A Nobel Prize-winning economist has found that slum-based low-cost Bridge International Academies Kenya achieved one of the largest learning gains ever measured by a major study in Africa.
The study led by the 2019 Nobel Prize-winning economist Prof Michael Kremer found that underserved children receive 53 percent more learning at the pre-primary and primary school levels at the slum-based low-cost schools.
The study found that after two years, primary school pupils in Bridge International Academies Kenya are nearly a whole additional year of learning ahead of children taught using standard methods.
“This study shows that attending schools delivering highly standardised education has the potential to produce dramatic learning gains at scale, suggesting that policymakers may wish to explore incorporation of standardisation, including standardised lesson plans and teacher feedback and monitoring, in their own systems,” said Prof Kremer in a statement.
“For pre-primary children, two years’ learning in a Bridge International Academies Kenya school was the same as three-and-a-half years in another school.”
The study says 82 percent of Grade 1 pupils at Bridge Academies were able to read a sentence compared to 27 percent of children in other schools.
Bridge Academies Kenya opened its first school in 2009 in Mukuru, Nairobi. They employ more than 5,000 teachers, a third of them licensed by the Teachers Service Commission.
The school says it has educated over a million pupils in Kenya since 2009.
The study was launched by the Nobel Prize-winning economist to heads of state and education ministers at the Education World Forum, the world’s largest gathering of education and skills ministers, hosted by the UK government in London.
“Enrolling at Bridge reduces dispersion in test scores, having larger effects for pupils at the bottom of the test score distribution than those at the top,” said Prof Isaac Mbiti of the University of Virginia who co-authored the study titled ‘Can Education be Standardized? Evidence from Kenya’.
The study titled ‘Can Education be Standardized? Evidence from Kenya’ was authored by Michael Kremer among four other scholars.
It evaluated the Bridge International Academies’ methodological approach to teaching and learning.
The study was funded by the World Bank’s Strategic Impact Evaluation Fund and with support from Omidyar Network’s education initiative, which spun out to become Imaginable Futures in 2020.

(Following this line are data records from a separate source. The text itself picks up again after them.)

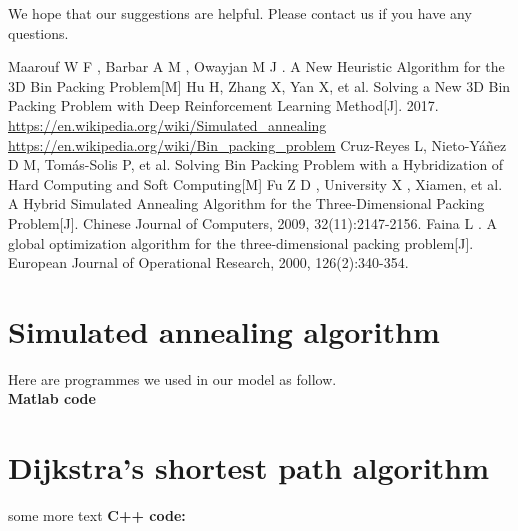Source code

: \documentclass{mcmthesis}
\begin{document}
\noindent We hope that our suggestions are helpful. Please contact us if you have any questions.
\newpage 

\begin{thebibliography}{99}
	 Maarouf W F , Barbar A M , Owayjan M J . A New Heuristic Algorithm for the 3D Bin Packing Problem[M]
	Hu H, Zhang X, Yan X, et al. Solving a New 3D Bin Packing Problem with Deep Reinforcement Learning Method[J]. 2017.
	\url{https://en.wikipedia.org/wiki/Simulated_annealing}
	\url{https://en.wikipedia.org/wiki/Bin_packing_problem}
	Cruz-Reyes L, Nieto-Yáñez D M, Tomás-Solis P, et al. Solving Bin Packing Problem with a Hybridization of Hard Computing and Soft Computing[M]
	Fu Z D , University X , Xiamen, et al. A Hybrid Simulated Annealing Algorithm for the Three-Dimensional Packing Problem[J]. Chinese Journal of Computers, 2009, 32(11):2147-2156.
	Faina L . A global optimization algorithm for the three-dimensional packing problem[J]. European Journal of Operational Research, 2000, 126(2):340-354.
\end{thebibliography}

\begin{appendices}

\section{Simulated annealing algorithm}


Here are programmes we used in our model as follow.\\

\textbf{\textcolor[rgb]{0.98,0.00,0.00}{Matlab code}}






\section{Dijkstra's shortest path algorithm}

some more text \textcolor[rgb]{0.98,0.00,0.00}{\textbf{C++ code:}}


\end{appendices}
\end{document}
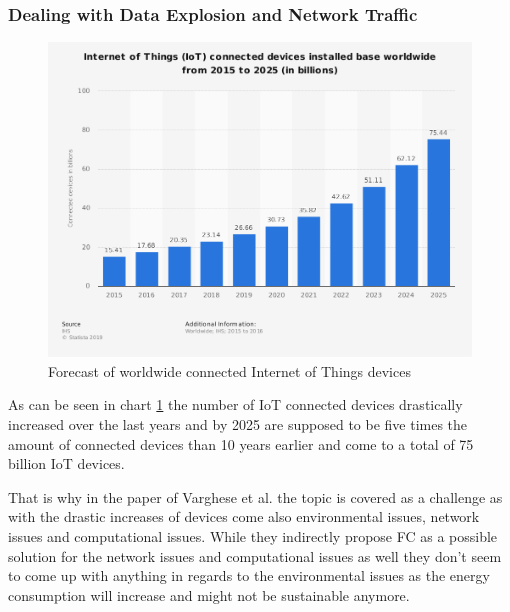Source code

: \subsubsection{Dealing with Data Explosion and Network Traffic}\hspace*{\fill}
\begin{figure}[h]
    \centering
    \includegraphics[width=1\textwidth,height=0.8\textwidth]{resources/images/global_iot_devices.png}
    \caption{Forecast of worldwide connected Internet of Things devices \cite{statista1}}
    \label{fig:global_iot_devices}
\end{figure}

As can be seen in chart \ref{fig:global_iot_devices} the number of IoT connected devices drastically increased over the last years and by 2025 are supposed to be five times the amount of connected devices than 10 years earlier and come to a total of 75 billion IoT devices.

That is why in the paper of Varghese et al. \cite{7796149} the topic is covered as a challenge as with the drastic increases of devices come also environmental issues, network issues and computational issues.
While they indirectly propose FC as a possible solution for the network issues and computational issues as well they don’t seem to come up with anything in regards to the environmental issues as the energy consumption will increase and might not be sustainable anymore.

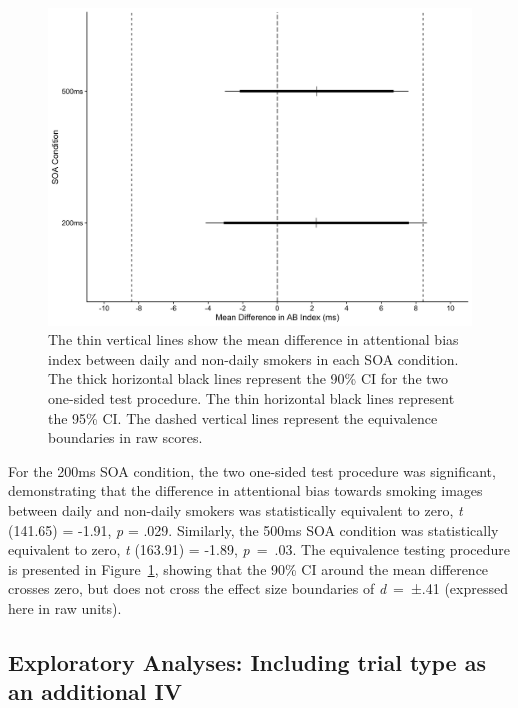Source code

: \documentclass[empirical, authordate, issue]{jote-new-article}
\begin{document}
\begin{figure}[t]


  \begin{fullwidth}

    \includegraphics[width=\linewidth]{media/image4.jpeg}
    \caption{
      The thin vertical lines show the mean difference in attentional bias index between daily and non-daily smokers in each SOA condition. The thick horizontal black lines represent the 90\% CI for the two one-sided test procedure. The thin horizontal black lines represent the 95\% CI. The dashed vertical lines represent the equivalence boundaries in raw scores.}
    \label{fig:4}

  \end{fullwidth}


\end{figure}

For the 200ms SOA condition, the two one-sided test procedure was significant, demonstrating that the difference in attentional bias towards smoking images between daily and non-daily smokers was statistically equivalent to zero, \emph{t} (141.65) = -1.91, \emph{p} = .029. Similarly, the 500ms SOA condition was statistically equivalent to zero, \emph{t} (163.91) = -1.89, \emph{p}~=~.03. The equivalence testing procedure is presented in Figure~\ref{fig:4}, showing that the 90\% CI around the mean difference crosses zero, but does not cross the effect size boundaries of \emph{d}~=~±.41 (expressed here in raw units).






\subsection{Exploratory Analyses: Including trial type as an additional IV}
\end{document}
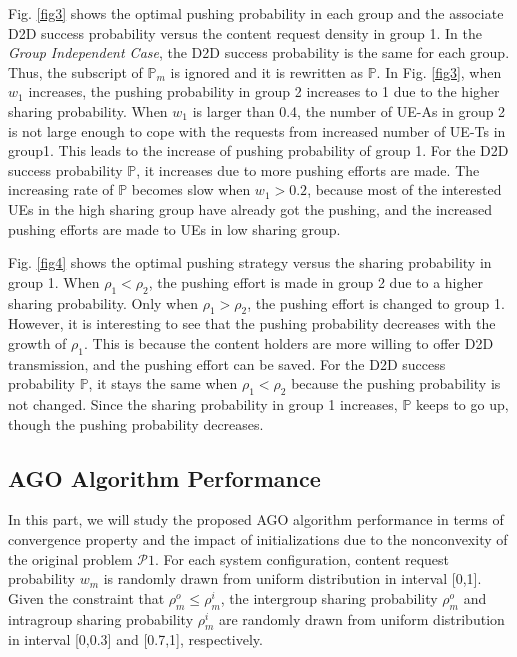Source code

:\documentclass[12pt, draftclsnofoot, onecolumn]{IEEEtran}
\begin{document}
Fig. \ref{fig3} shows the optimal pushing probability in each group and the associate D2D success probability versus the content request density in group 1. In the \textit{Group Independent Case}, the D2D success probability is the same for each group. Thus, the subscript of $\mathbb{P}_m$ is ignored and it is rewritten as  $\mathbb{P}$. In Fig. \ref{fig3}, when $w_1$ increases, the pushing probability in group 2 increases to 1 due to the higher sharing probability. When $w_1$ is larger than 0.4, the number of UE-As in group 2 is not large enough to cope with the requests from increased number of UE-Ts in group1. This leads to the increase of pushing probability of group 1.  For the D2D success probability $\mathbb{P}$, it increases due to more pushing efforts are made. The increasing rate of $\mathbb{P}$ becomes slow when $w_1>0.2$, because most of the interested UEs in the high sharing group have already got the pushing, and the increased pushing efforts are made to UEs in low sharing group.

Fig. \ref{fig4} shows the optimal pushing strategy versus the sharing probability in group 1. When $\rho_1 < \rho_2$, the pushing effort is made in group 2 due to a higher sharing probability. Only when $\rho_1 > \rho_2$, the pushing effort is changed to group 1. However, it is interesting to see that the pushing probability decreases with the growth of $\rho_1$. This is because the content holders are more willing to offer D2D transmission, and the pushing effort can be saved. For the D2D success probability $\mathbb{P}$, it stays the same when $\rho_1 < \rho_2$ because the pushing probability is not changed. Since the sharing probability in group 1 increases, $\mathbb{P}$ keeps to go up, though the pushing probability decreases.

\vspace{-1.0em}
\subsection{AGO Algorithm Performance}
In this part, we will study the proposed AGO algorithm performance in terms of convergence property and the impact of initializations due to the nonconvexity of the original problem $\mathcal{P}1$. For each system configuration, content request probability $w_m$ is randomly drawn from uniform distribution in interval [0,1]. Given the constraint that $\rho_m^o \leq \rho_m^i$, the intergroup sharing probability $\rho_m^o$ and intragroup sharing probability $\rho_m^i$ are randomly drawn from uniform distribution in interval [0,0.3] and [0.7,1], respectively.
\end{document}

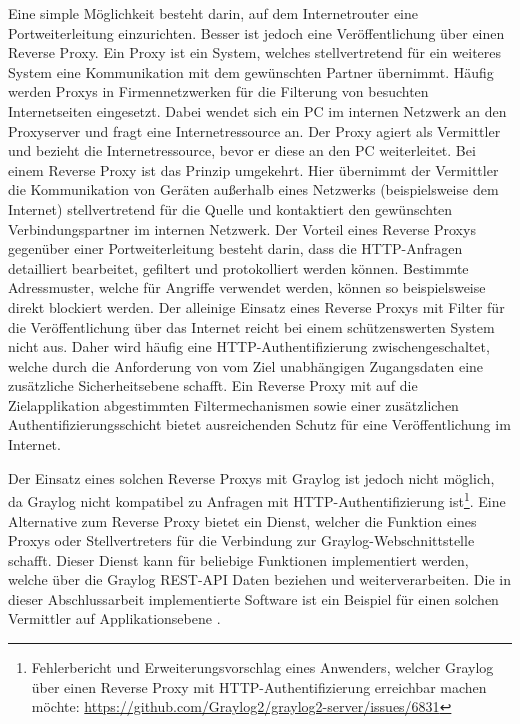 Eine simple Möglichkeit besteht darin, auf dem Internetrouter eine Portweiterleitung einzurichten. Besser ist jedoch eine Veröffentlichung über einen Reverse Proxy. Ein Proxy ist ein System, welches stellvertretend für ein weiteres System eine Kommunikation mit dem gewünschten Partner übernimmt. Häufig werden Proxys in Firmennetzwerken für die Filterung von besuchten Internetseiten eingesetzt. Dabei wendet sich ein PC im internen Netzwerk an den Proxyserver und fragt eine Internetressource an. Der Proxy agiert als Vermittler und bezieht die Internetressource, bevor er diese an den PC weiterleitet. Bei einem Reverse Proxy ist das Prinzip umgekehrt. Hier übernimmt der Vermittler die Kommunikation von Geräten außerhalb eines Netzwerks (beispielsweise dem Internet) stellvertretend für die Quelle und kontaktiert den gewünschten Verbindungspartner im internen Netzwerk. Der Vorteil eines Reverse Proxys gegenüber einer Portweiterleitung besteht darin, dass die HTTP-Anfragen detailliert bearbeitet, gefiltert und protokolliert werden können. Bestimmte Adressmuster, welche für Angriffe verwendet werden, können so beispielsweise direkt blockiert werden. Der alleinige Einsatz eines Reverse Proxys mit Filter für die Veröffentlichung über das Internet reicht bei einem schützenswerten System nicht aus. Daher wird häufig eine HTTP-Authentifizierung zwischengeschaltet, welche durch die Anforderung von vom Ziel unabhängigen Zugangsdaten eine zusätzliche Sicherheitsebene schafft. Ein Reverse Proxy mit auf die Zielapplikation abgestimmten Filtermechanismen sowie einer zusätzlichen Authentifizierungsschicht bietet ausreichenden Schutz für eine Veröffentlichung im Internet. 

Der Einsatz eines solchen Reverse Proxys mit Graylog ist jedoch nicht möglich, da Graylog nicht kompatibel zu Anfragen mit HTTP-Authentifizierung ist\footnote{Fehlerbericht und Erweiterungsvorschlag eines Anwenders, welcher Graylog über einen Reverse Proxy mit HTTP-Authentifizierung erreichbar machen möchte: \url{https://github.com/Graylog2/graylog2-server/issues/6831}}. Eine Alternative zum Reverse Proxy bietet ein Dienst, welcher die Funktion eines Proxys oder Stellvertreters für die Verbindung zur Graylog-Webschnittstelle schafft. Dieser Dienst kann für beliebige Funktionen implementiert werden, welche über die Graylog REST-API Daten beziehen und weiterverarbeiten. Die in dieser Abschlussarbeit implementierte Software ist ein Beispiel für einen solchen Vermittler auf Applikationsebene \cite[S. 12 ff.]{bsi-websec}.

Professor Kremer is a University Professor in Economics And Public Policy at the University of Chicago and the founding director of the Development Innovation Lab at the Becker Friedman Institute for Economics.
Prior to joining the University of Chicago, he was the Gates Professor of Developing Societies at Harvard University. He was jointly awarded the Nobel Prize for Economics in 2019 for work on alleviating global poverty.
The organisation seeks land in Nairobi slums like Mathare and Kibera where it sets up low-cost schools. A typical Bridge school sits on a half-acre plot.